= Miranda Guinness, Countess of Iveagh =

Scottish aristocrat (1939–2010)

Miranda Daphne Jane Guinness, Countess of Iveagh (née Smiley; 19 August 1939 – 30 December 2010) was a Scottish aristocrat who married into the Guinness family.

== Life ==
She was the daughter of Major Michael Smiley, of Castle Fraser, Kemnay, Aberdeenshire.

On 12 March 1963, she married Benjamin Guinness, Viscount Elveden (who, in September 1967, became the 3rd Earl of Iveagh)."Miranda Smiley was the most bewitching debutante of her season; gorgeous and glowing with life and humour, she was popular with the girls of her year as much as with men, and, in 1963, made the match she seemed destined for when she married Benjamin Guinness, 3rd Earl of Iveagh. Together, they were London's most dazzling golden couple, while in Ireland, still a social backwater, their glamour was practically divine."

Lord Iveagh was the heir to the Guinness fortune, and he was chairman of the brewing company from 1965 to 1995. In 1976, he had a beer tanker, purpose-built to carry Guinness from the Dublin docks to England, named "The Miranda Guinness" in her honour. In 1979, she was named as one of the world's best-dressed women.

The couple had four children: Edward, 4th Earl of Iveagh; Rory; Emma; and Louisa. The marriage was affected by Benjamin's alcoholism; they separated in the mid-1970s and were divorced in 1984. Nevertheless, she nursed him through his final illness in 1992.

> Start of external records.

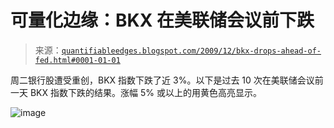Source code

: <!--yml

分类：未分类

日期：2024-05-18 13:08:27

-->

# 可量化边缘：BKX 在美联储会议前下跌

> 来源：[`quantifiableedges.blogspot.com/2009/12/bkx-drops-ahead-of-fed.html#0001-01-01`](http://quantifiableedges.blogspot.com/2009/12/bkx-drops-ahead-of-fed.html#0001-01-01)

周二银行股遭受重创，BKX 指数下跌了近 3%。以下是过去 10 次在美联储会议前一天 BKX 指数下跌的结果。涨幅 5% 或以上的用黄色高亮显示。

![image](https://blogger.googleusercontent.com/img/b/R29vZ2xl/AVvXsEgV5Psct1QmLYOB3P-R3uXTar6bcB6FTrbu9mupAFYtXXbELN_cdMvj1-sMO1act7AYxNZgZieWnBTxxGtS6icTPjT7qfmfkf9lbV7UXprUDv9uaackzmg2txf8t2KJcVWkJkI0GPH63cen/s1600-h/2009-12-16+png.png)
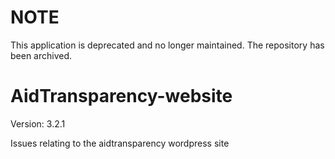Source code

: # NOTE

This application is deprecated and no longer maintained. The repository has been archived.

AidTransparency-website
=======================

Version: 3.2.1

Issues relating to the aidtransparency wordpress site
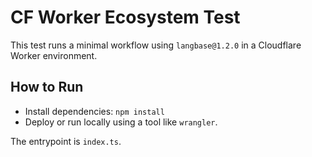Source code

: # CF Worker Ecosystem Test

This test runs a minimal workflow using `langbase@1.2.0` in a Cloudflare Worker environment.

## How to Run

- Install dependencies: `npm install`
- Deploy or run locally using a tool like `wrangler`.

The entrypoint is `index.ts`.
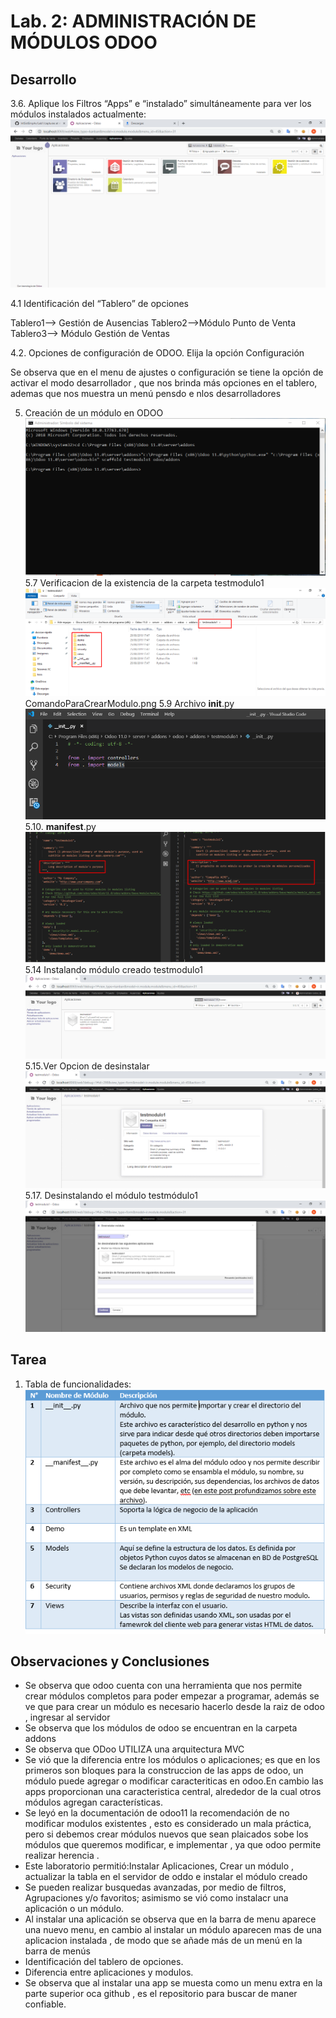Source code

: # Lab. 2: ADMINISTRACIÓN DE MÓDULOS ODOO

## Desarrollo

3.6. Aplique los Filtros “Apps” e “instalado” simultáneamente para ver los módulos instalados actualmente:
![Github i1](images/evidencia.png)

4.1 Identificación del “Tablero” de opciones

Tablero1--> Gestión de Ausencias
Tablero2-->Módulo Punto de Venta
Tablero3--> Módulo Gestión de Ventas

4.2. Opciones de configuración de ODOO. Elija la opción Configuración

Se observa que en el menu de ajustes o configuración se tiene la opción de
activar el modo desarrollador , que nos brinda más opciones en el tablero, ademas
que nos muestra un menú pensdo e nlos desarrolladores

5. Creación de un módulo en ODOO
   ![Github i1](images/comandoParaCrearModulo.png)
   5.7 Verificacion de la existencia de la carpeta testmodulo1
   ![Github i1](images/moduloCreado.png)
   ComandoParaCrearModulo.png
   5.9 Archivo **init**.py
   ![Github i1](images/init.py.png)
   5.10. **manifest**.py
   ![Github i1](images/CambiosManifest.py.png)
   5.14 Instalando módulo creado testmodulo1
   ![Github i1](images/testmodulo1Instalado.png)
   5.15.Ver Opcion de desinstalar
   ![Github i1](images/DescripcionModulo1.png)
   5.17. Desinstalando el módulo testmódulo1
   ![Github i1](images/DesintalandoModulo1.png)

## **Tarea**

1. Tabla de funcionalidades:
   ![Github i1](images/EstructuraDeUnModuloEnOdoo.png)

## Observaciones y Conclusiones

- Se observa que odoo cuenta con una herramienta que nos permite crear módulos completos para
  poder empezar a programar, además se ve que para crear un módulo es necesario
  hacerlo desde la raiz de odoo , ingresar al servidor
- Se observa que los módulos de odoo se encuentran en la carpeta addons
- Se observa que ODoo UTILIZA una arquitectura MVC
- Se vió que la diferencia entre los módulos o aplicaciones; es que en los primeros son bloques
  para la construccion de las apps de odoo, un módulo puede agregar o modificar caracteriticas
  en odoo.En cambio las apps proporcionan una caracteristica central, alrededor de la cual otros módulos
  agregan características.
- Se leyó en la documentación de odoo11 la recomendación de no modificar modulos existentes , esto es
  considerado un mala práctica, pero si debemos crear módulos nuevos que sean plaicados sobe los módulos que
  queremos modificar, e implementar , ya que odoo permite realizar herencia .
- Este laboratorio permitió:Instalar Aplicaciones, Crear un módulo , actualizar la tabla en el servidor de oddo e instalar el módulo creado
- Se pueden realizar busquedas avanzadas, por medio de filtros, Agrupaciones y/o favoritos;
  asimismo se vió como instalacr una aplicación o un módulo.
- Al instalar una aplicación se observa que en la barra de menu aparece una nuevo menu,
  en cambio al instalar un módulo aparecen mas de una aplicacion instalada , de modo que se añade más
  de un menú en la barra de menús
- Identificación del tablero de opciones.
- Diferencia entre aplicaciones y modulos.
- Se observa que al instalar una app se muesta como un menu extra en la parte superior
  oca github , es el repositorio para buscar de maner confiable.
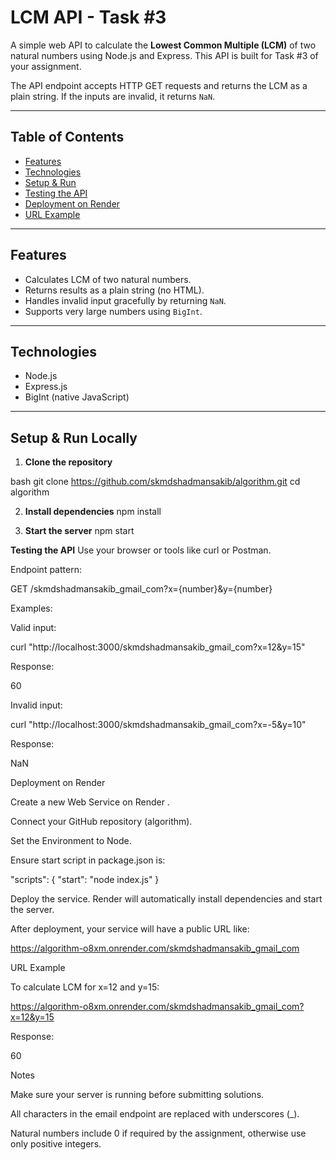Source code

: # LCM API - Task #3

A simple web API to calculate the **Lowest Common Multiple (LCM)** of two natural numbers using Node.js and Express. This API is built for Task #3 of your assignment.

The API endpoint accepts HTTP GET requests and returns the LCM as a plain string. If the inputs are invalid, it returns `NaN`.

---

## Table of Contents

- [Features](#features)  
- [Technologies](#technologies)  
- [Setup & Run](#setup--run)  
- [Testing the API](#testing-the-api)  
- [Deployment on Render](#deployment-on-render)  
- [URL Example](#url-example)  

---

## Features

- Calculates LCM of two natural numbers.
- Returns results as a plain string (no HTML).
- Handles invalid input gracefully by returning `NaN`.
- Supports very large numbers using `BigInt`.

---

## Technologies

- Node.js
- Express.js
- BigInt (native JavaScript)

---

## Setup & Run Locally

1. **Clone the repository**

bash
git clone https://github.com/skmdshadmansakib/algorithm.git
cd algorithm

2. **Install dependencies**
npm install

3. **Start the server**
npm start

**Testing the API**
Use your browser or tools like curl or Postman.

Endpoint pattern:

GET /skmdshadmansakib_gmail_com?x={number}&y={number}


Examples:

Valid input:

curl "http://localhost:3000/skmdshadmansakib_gmail_com?x=12&y=15"


Response:

60


Invalid input:

curl "http://localhost:3000/skmdshadmansakib_gmail_com?x=-5&y=10"


Response:

NaN

Deployment on Render

Create a new Web Service on Render
.

Connect your GitHub repository (algorithm).

Set the Environment to Node.

Ensure start script in package.json is:

"scripts": {
  "start": "node index.js"
}


Deploy the service. Render will automatically install dependencies and start the server.

After deployment, your service will have a public URL like:

https://algorithm-o8xm.onrender.com/skmdshadmansakib_gmail_com

URL Example

To calculate LCM for x=12 and y=15:

https://algorithm-o8xm.onrender.com/skmdshadmansakib_gmail_com?x=12&y=15


Response:

60

Notes

Make sure your server is running before submitting solutions.

All characters in the email endpoint are replaced with underscores (_).

Natural numbers include 0 if required by the assignment, otherwise use only positive integers.
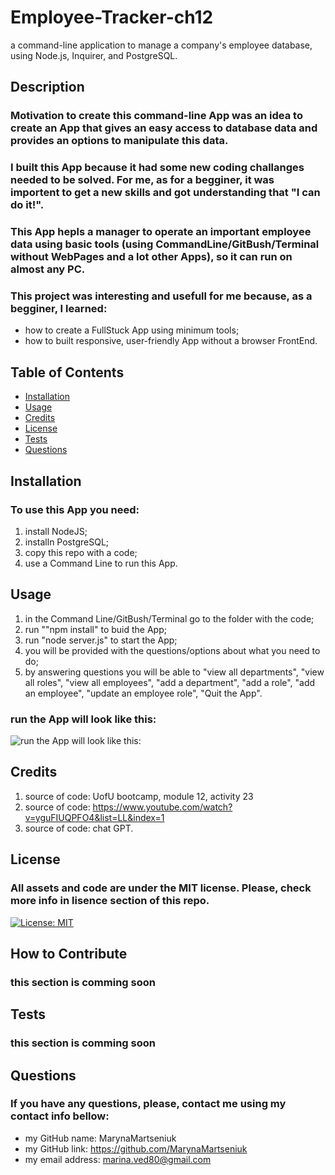 # Employee-Tracker-ch12
a command-line application to manage a company's employee database, using Node.js, Inquirer, and PostgreSQL.

## Description
### Motivation to create this command-line App was an idea to create an App that gives an easy access to database data and provides an options to manipulate this data.
### I built this App because it had some new coding challanges needed to be solved. For me, as for a begginer, it was importent to get a new skills and got understanding that "I can do it!".
### This App hepls a manager to operate an important employee data using basic tools (using CommandLine/GitBush/Terminal without WebPages and a lot other Apps), so it can run on almost any PC.
### This project was interesting and usefull for me because, as a begginer, I learned:
- how to create a FullStuck App using minimum tools;
- how to built responsive, user-friendly App without a browser FrontEnd.

## Table of Contents

- [Installation](#installation)
- [Usage](#usage)
- [Credits](#credits)
- [License](#license)
- [Tests](#tests)
- [Questions](#questions)

## Installation
### To use this App you need:
1. install NodeJS;
2. installn PostgreSQL;
3. copy this repo with a code;
4. use a Command Line to run this App. 

## Usage
1. in the Command Line/GitBush/Terminal go to the folder with the code;
2. run ""npm install" to buid the App;
3. run "node server.js" to start the App;
4. you will be provided with the questions/options about what you need to do;
5. by answering questions you will be able to  "view all departments", "view all roles", "view all employees", "add a department", "add a role", "add an employee", "update an employee role", "Quit the App".

### run the App will look like this:
![run the App will look like this:]()


## Credits
1. source of code: UofU bootcamp, module 12, activity 23 
2. source of code: https://www.youtube.com/watch?v=yguFIUQPFO4&list=LL&index=1
3. source of code: chat GPT.

## License
### All assets and code are under the MIT license. Please, check more info in lisence section of this repo.
[![License: MIT](https://img.shields.io/badge/License-MIT-yellow.svg)](https://opensource.org/licenses/MIT)

## How to Contribute
### this section is comming soon

## Tests
### this section is comming soon

## Questions
### If you have any questions, please, contact me using my contact info bellow:
- my GitHub name: MarynaMartseniuk
- my GitHub link: https://github.com/MarynaMartseniuk
- my email address: marina.ved80@gmail.com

Tony Ryan, the founder of Ryanair, was Miranda's lover for a period of six years until around 1991; he was still married, although separated from his wife."As a tutor and mentor, Miranda was perfect – cultivated, instinctive and, above all, tactful. She guided him true, shaping his natural good taste into a kind of killer focus, geared towards architecturally important buildings, "serious" art (he favoured 16th- and 17th-century Old Masters), and fine wines (he had a share in the Chateau Lascombes vineyard in Bordeaux). Along the way, they had fun together, hosting and attending parties for the kind of people Ryan wouldn't have had access to without her – wealth alone is never sufficient passport to the world of intellectuals and aristocrats."

She worked with Ryan on redesigning the interior of a Georgian house which he had bought in Pelham Place, South Kensington.

==Later years==
The Countess bought Wilbury House, a Grade I listed Palladian mansion in Wiltshire, England and restored it between 1998 and 2004.

She celebrated her 70th birthday in August 2010 at a large party in Dublin, attended by many members of the Guinness family. The Guinness Storehouse at St James's Gate was the venue for the party as Iveagh House, which was the old family townhouse in Dublin, is occupied by the Department of Foreign Affairs and was unavailable for the occasion. Attendees included Lord Conyngham, Gay Byrne, the Duke and Duchess of Abercorn, James Mellon, former minister Des O'Malley, Sean Rafferty, and Lord and Lady Rosse.

==Death==
Lady Iveagh died in late December 2010 at the age of 70 at her home, Wilbury House, following a long illness. Her funeral service was held in St. George's Church, Hanover Square, Mayfair. The Venerable David Pierpoint, Church of Ireland Archdeacon of Dublin, presided. She was buried alongside her husband in the Guinness family crypt at Elveden, Suffolk.